Disconnected by Wireless

Oddly enough, I remember my mother telling us (as children) about what she used to listen to on the pre-war BBC radio. She called it “the wireless” and sometimes, so do I too still. But as she was a chronic depressive, life was odd with mother.

Of course, when we were children, we didn’t know that she suffered from depression, and although I suspect that she knew that something was not right, we never did. Yet she never sought any help at all. This was not a good thing for her, but it was worse for us.

Latterly, she had to go into a care home, where unfortunately, she became restive, quarrelsome and unapproachable. In this state, and after plenty of verbal fisticuffs, she hit out at a care worker and the assault caused her to be placed in the care of the authorities. This entailed a social worker and a few visits from the mental health team. They assessed her, and, just before she died, she was brought to a type of reality by chemical means, and during one late autumn morning, died totally sane.

Only my darling sister was to witness the transformation, and it fell to her in a last dreadful meeting, to have to explain to mother what she had completed and achieved in a life where she had been largely unaware of much of it, or at least, absent from many of the implications and consequences of her actions.

Mother’s life as presented to us, was a series of carefully rehearsed anecdotes. One of which was about the BBC radio programme “Bandwaggon”. She told us about the programme’s hosts, Arthur Askey and Richard Murdoch who fictionally lived in a fictional flat at the top of the non-fictional BBC Broadcasting House.

She remembered for us their nicknames for each other (“Big” and “Stinker”) but she never told us why these epithets were so appropriate. She also remembered for us the permanently-absent (in all senses of the word) Mrs Bagwash, and her daughter, Nausea. She told us it was funny, and we wondered what made it funny (apart from the silly names), but she couldn’t tell us. We knew better than to ask questions anyway. We had learned that the hard way when we were very young.

Fast forward to 2023 and I was lucky enough to find a complete recording of one episode of Bandwaggon on youtube. I had to listen to it on three or four separate occasions in order to work out the references, and understand the format of the show, as well as some of the jokes. It showed up well for a topical reference comedy from eighty five years before 2024.

The programme in question is one of only two complete recordings to remain in existence, and it dates from 30th September 1939, a Saturday night, and broadcast at 7.45pm on the Home Service – the national broadcasting channel.

The show takes the form of some sketches between Murdoch and Askey, some detailed musical items from Jack Hylton’s Band and the singer Dolly Elsie, a parody song from Arthur Askey, and an original music hall song again, sung by Arthur Askey. A decent feature is the inclusion of Syd Walker, addressing the audience familiarly as “Chums” and talking his way through a sketch set over several days, about how gossip spreads, but done in such a way as to present “the ordinary man in the street to the ordinary man in his own home”.

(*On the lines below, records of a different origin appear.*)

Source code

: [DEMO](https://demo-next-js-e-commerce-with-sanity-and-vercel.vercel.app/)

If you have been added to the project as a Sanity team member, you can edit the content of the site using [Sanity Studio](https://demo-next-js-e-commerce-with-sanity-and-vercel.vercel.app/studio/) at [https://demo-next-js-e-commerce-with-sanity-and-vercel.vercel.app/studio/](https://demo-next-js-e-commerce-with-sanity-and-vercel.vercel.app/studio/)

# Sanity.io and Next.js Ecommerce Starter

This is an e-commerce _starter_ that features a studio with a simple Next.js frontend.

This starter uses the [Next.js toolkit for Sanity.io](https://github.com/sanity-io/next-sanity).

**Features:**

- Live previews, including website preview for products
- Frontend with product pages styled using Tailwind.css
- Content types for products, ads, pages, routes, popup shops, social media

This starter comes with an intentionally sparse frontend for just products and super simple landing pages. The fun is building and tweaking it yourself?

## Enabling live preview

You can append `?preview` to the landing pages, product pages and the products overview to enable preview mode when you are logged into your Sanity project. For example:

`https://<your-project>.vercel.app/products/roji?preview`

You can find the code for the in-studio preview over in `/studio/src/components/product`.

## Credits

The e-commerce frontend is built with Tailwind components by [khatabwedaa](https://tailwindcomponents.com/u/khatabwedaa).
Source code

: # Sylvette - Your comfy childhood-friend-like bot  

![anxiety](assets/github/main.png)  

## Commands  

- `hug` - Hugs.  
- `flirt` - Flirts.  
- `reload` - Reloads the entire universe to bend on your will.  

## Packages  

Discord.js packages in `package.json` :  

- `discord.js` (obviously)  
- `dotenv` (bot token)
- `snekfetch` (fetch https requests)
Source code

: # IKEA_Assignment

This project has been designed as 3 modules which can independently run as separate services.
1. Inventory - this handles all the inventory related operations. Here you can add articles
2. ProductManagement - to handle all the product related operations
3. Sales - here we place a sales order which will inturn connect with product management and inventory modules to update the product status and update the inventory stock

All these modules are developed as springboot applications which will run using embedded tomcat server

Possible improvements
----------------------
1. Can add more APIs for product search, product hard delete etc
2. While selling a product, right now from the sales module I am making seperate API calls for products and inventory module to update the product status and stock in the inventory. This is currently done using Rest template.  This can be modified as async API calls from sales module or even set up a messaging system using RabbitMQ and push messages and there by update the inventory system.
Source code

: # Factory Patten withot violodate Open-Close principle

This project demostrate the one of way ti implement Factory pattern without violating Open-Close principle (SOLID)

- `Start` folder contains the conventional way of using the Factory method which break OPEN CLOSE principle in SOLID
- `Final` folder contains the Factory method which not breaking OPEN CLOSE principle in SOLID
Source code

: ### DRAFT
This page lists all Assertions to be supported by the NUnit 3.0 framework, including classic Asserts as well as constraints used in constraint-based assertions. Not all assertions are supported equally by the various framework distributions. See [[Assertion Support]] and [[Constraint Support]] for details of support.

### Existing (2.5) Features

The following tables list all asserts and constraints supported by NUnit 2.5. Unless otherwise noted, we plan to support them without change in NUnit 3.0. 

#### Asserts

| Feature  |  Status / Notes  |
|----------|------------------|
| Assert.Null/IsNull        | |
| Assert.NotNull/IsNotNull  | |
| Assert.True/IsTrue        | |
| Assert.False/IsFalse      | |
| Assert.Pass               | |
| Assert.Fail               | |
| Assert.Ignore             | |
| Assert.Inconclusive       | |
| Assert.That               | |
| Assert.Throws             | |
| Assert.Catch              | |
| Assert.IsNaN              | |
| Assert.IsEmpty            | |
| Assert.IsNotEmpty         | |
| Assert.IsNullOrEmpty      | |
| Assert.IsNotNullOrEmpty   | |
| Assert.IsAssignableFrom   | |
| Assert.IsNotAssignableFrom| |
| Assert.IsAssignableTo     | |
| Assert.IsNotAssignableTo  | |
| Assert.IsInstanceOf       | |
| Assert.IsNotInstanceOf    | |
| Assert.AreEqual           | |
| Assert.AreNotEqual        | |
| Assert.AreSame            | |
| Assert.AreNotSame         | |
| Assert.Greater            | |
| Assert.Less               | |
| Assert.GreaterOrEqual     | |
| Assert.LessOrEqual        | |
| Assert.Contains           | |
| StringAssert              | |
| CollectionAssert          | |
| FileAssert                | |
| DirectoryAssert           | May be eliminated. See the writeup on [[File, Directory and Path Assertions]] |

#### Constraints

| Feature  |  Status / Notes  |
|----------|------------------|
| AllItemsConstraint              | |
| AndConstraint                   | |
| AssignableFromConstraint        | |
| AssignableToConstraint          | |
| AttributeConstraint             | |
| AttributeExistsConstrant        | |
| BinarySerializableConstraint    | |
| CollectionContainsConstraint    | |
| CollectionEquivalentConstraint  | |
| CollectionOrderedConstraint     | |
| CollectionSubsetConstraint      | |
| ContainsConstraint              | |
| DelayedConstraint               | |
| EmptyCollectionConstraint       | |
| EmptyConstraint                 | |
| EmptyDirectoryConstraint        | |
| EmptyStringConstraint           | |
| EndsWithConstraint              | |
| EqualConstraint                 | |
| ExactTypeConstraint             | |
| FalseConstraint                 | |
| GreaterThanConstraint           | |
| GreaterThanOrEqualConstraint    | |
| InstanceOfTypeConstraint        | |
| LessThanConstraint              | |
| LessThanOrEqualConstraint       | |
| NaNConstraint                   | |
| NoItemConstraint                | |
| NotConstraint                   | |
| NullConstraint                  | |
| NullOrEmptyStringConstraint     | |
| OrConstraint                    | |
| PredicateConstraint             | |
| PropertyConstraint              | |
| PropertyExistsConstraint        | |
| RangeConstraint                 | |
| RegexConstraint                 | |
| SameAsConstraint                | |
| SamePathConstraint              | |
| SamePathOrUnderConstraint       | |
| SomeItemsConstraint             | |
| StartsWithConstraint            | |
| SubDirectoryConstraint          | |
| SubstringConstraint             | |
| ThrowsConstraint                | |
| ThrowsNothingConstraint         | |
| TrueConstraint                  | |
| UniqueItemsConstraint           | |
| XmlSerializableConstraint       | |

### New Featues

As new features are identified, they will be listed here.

Some of the sketch “action” is presented as a music hall or theatre sketch might have been, but some of it is in effect, Brechtian, with Askey talking directly to the audience (live in the studio) and the listener at home, and thus, breaking the fourth wall and brooking no disagreement. The listeners are engaged by their collective nickname too – “Playmates”. One character who is always absent but looming in the wings, is “Old Nasty” who was actually Adolf Hitler. This was the beginning of the second world war too, and there wasn’t going to be a lot of fun for quite a long time.

I don’t wonder really that mother couldn’t remember the details of this show. I doubt if she understood the references at all, and I doubt if she understood the nature of the talk by Syd Walker. I don’t think that she could have had any inkling at what was to come, and I don’t think that she would have really understood the lyrics of Rube Bloom’s lovely but plangent song, “Don’t Worry ‘Bout Me” nor would she have understood the significance of the heavily symphonic arrangement by Peter Yorke and way it was sung by Dolly Elsie.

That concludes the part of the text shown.